Dünya Huzurlu Değil
 
" Çokluk kuruntusu sizi o derece oyaladı ki, nihayet kabirleri ziyaret ettiniz." ( Tekâsür sûresi, âyet 1-2 )
" Hayır! Yakında bileceksiniz! Elbette yakında bileceksiniz!" ( Tekâsür sûresi, âyet 3-4 )

    Kur'an'ı Kerim ilmi ile uğraşanlar, haşir-neşir olanlar iyi bilirler ki, Tekâsür, çokluk yarışı ve çoklukla övünmek demektir. Cahiliye Arapları, mal, evlat ve akrabalarının çokluğunu bir gurur ve şeref sebebi sayarlar, hatta bu hususta yaşayanlarla yetinmeyip kabilelerinin üstünlüğünü geçmişleriyle de isbat etmek için kabirlere gider, ölmüş akrabalarının çokluğuyla  övünürlerdi. Sûrede onların bu tutumu eleştirilmekte ve gerçek üstünlüğün ahirette ortaya çıkacağı belirtilmektedir.
 

    Mevzuma niçin böyle bir başlık atmış oldum?  5 Aralık 2013 günü, Vatan Gazetesini incelerken, dikkatimi ilginç bir başlık çekti. ' Dünya huzurlu değil' başlığı idi ! Bu sözüyle endişesini dile getiren kimdir biliyor musunuz? ABD. Başkan Yardımcısı Joe Biden'dir. Çünkü, ABD ile Çin arasında Çin'in yeni savunma sahasına ilişkin endişeler konusunda " oldukça direkt " görüşmelerde bulunduklarını söyledi.
    
   Çin lideri Şi Cinping ile görüşmesinin ardından yaptığı açıklamada Biden, hava sahasının Asya'da " endişe " yarattığını ifade etti.

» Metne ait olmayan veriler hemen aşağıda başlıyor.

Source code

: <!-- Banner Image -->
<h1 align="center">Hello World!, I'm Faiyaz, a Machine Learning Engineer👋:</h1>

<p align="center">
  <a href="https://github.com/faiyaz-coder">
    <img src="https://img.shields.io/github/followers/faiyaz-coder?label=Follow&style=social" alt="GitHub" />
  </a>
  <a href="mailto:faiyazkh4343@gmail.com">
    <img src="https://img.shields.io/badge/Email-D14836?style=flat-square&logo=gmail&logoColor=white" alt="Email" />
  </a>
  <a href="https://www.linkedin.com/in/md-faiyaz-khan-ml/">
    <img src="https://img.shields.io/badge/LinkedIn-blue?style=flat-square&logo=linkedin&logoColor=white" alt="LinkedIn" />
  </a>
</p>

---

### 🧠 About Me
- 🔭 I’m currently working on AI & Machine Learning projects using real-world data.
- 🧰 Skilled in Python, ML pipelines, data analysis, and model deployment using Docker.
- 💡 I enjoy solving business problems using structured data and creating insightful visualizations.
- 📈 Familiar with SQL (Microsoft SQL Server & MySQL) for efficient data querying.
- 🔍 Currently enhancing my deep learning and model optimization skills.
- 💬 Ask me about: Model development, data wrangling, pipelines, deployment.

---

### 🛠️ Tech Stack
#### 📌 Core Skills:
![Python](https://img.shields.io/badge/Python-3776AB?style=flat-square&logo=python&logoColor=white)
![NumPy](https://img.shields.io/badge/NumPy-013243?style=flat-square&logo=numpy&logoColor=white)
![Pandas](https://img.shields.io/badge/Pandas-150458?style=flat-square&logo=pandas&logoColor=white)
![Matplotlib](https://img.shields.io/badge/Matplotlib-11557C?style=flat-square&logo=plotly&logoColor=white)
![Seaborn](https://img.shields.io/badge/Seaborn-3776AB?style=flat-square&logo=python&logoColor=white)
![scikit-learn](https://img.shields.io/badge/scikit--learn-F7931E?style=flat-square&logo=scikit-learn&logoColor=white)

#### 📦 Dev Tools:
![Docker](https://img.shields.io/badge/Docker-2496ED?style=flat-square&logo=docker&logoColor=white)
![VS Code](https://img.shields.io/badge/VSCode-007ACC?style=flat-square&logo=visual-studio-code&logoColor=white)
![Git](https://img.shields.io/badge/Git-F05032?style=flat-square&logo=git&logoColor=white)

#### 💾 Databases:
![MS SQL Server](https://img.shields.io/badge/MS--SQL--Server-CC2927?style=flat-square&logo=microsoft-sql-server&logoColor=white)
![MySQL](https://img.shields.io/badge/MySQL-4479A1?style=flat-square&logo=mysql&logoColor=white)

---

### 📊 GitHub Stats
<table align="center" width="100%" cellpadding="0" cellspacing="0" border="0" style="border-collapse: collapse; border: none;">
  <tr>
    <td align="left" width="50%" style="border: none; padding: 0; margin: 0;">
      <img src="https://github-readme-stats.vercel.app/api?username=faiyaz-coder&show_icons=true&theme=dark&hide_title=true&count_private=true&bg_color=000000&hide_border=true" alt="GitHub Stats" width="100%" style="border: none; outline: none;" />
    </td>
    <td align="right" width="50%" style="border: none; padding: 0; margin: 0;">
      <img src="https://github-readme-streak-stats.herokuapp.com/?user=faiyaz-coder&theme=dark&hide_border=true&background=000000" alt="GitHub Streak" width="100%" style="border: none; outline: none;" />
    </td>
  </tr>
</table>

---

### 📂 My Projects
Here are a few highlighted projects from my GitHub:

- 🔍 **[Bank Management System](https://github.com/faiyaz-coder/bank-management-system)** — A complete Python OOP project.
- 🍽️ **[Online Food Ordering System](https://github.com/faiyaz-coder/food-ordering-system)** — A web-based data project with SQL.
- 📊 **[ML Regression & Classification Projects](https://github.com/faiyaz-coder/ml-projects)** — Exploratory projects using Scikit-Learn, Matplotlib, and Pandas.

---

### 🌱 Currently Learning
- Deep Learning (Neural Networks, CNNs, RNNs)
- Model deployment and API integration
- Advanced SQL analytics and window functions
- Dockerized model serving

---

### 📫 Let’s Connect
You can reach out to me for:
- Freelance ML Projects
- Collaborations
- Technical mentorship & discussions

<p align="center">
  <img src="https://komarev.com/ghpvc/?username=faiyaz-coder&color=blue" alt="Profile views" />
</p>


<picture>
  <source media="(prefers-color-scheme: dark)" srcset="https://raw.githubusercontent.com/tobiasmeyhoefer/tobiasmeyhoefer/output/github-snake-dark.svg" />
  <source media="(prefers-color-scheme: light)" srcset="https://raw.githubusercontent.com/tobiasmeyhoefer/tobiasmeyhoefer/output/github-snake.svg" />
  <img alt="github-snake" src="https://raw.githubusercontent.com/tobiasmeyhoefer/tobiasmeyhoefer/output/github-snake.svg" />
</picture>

    Evet, ' Dünya huzurlu değil'

    Tabii ki, çoklukla övünmek, güce güvenmek, nice benim diyen milletleri ve devletleri tepe-taklak al aşağı etmiştir!.. Öylesi, kendine, güç ve kuvvetine güvenen şımarmış ülke yöneticileri vardı ki, onlar, dünyaya meydan okuyor, ben!.. Ben! nakaratları ile tarihin derinliklerine gömüldüler. Örnek isterseniz;

    Tarihte, Firavunlar, Nemrutlar, Napolyonlar, Hitler, Neronlar, Stalinler, Leninler, Mussolinler, " benim" " benden başka güçlü yoktur" diyorlardı. Ama, gelin görün ki, Nemrut, Hz. İbrahim (as) karşısında mahcub ve rezil olmuş, bir Sivrisineğin maskarası olmaktan kendini kurtaramamıştır. 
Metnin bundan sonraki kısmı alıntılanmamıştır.